_What the task asks:_ Copy out, from the entries below, each line holding the string "または属性DefaultImageで指定された初期設定の画像を返す応答".

_Working data:_

__________

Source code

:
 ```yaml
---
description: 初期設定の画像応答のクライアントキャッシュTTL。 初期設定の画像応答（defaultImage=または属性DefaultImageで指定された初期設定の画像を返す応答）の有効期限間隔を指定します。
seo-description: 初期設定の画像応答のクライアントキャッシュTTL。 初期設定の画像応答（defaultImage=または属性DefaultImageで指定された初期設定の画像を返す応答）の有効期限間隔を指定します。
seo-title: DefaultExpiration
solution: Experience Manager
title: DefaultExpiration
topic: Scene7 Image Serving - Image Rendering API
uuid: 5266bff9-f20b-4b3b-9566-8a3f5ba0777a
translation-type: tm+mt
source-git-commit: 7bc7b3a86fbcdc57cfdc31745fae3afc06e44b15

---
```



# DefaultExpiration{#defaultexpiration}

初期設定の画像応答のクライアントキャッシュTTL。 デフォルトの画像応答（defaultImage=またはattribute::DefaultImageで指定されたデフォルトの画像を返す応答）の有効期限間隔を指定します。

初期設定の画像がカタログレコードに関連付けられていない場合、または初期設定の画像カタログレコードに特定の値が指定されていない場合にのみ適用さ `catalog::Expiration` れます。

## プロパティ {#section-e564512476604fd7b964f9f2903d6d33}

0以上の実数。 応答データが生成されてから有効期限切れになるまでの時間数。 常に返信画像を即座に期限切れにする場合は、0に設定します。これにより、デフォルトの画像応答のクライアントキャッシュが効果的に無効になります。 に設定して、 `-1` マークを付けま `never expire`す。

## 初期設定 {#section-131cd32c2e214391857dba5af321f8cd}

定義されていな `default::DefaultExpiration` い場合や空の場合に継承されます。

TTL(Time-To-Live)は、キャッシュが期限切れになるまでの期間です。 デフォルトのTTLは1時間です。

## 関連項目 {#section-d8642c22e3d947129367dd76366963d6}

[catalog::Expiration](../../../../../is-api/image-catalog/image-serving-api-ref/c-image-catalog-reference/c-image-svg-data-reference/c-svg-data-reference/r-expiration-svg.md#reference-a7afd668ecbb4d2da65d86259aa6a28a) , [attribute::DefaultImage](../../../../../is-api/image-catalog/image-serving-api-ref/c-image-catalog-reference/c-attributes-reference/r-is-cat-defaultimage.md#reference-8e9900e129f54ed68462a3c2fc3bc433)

__________

_Response to the task:_
description: 初期設定の画像応答のクライアントキャッシュTTL。 初期設定の画像応答（defaultImage=または属性DefaultImageで指定された初期設定の画像を返す応答）の有効期限間隔を指定します。
seo-description: 初期設定の画像応答のクライアントキャッシュTTL。 初期設定の画像応答（defaultImage=または属性DefaultImageで指定された初期設定の画像を返す応答）の有効期限間隔を指定します。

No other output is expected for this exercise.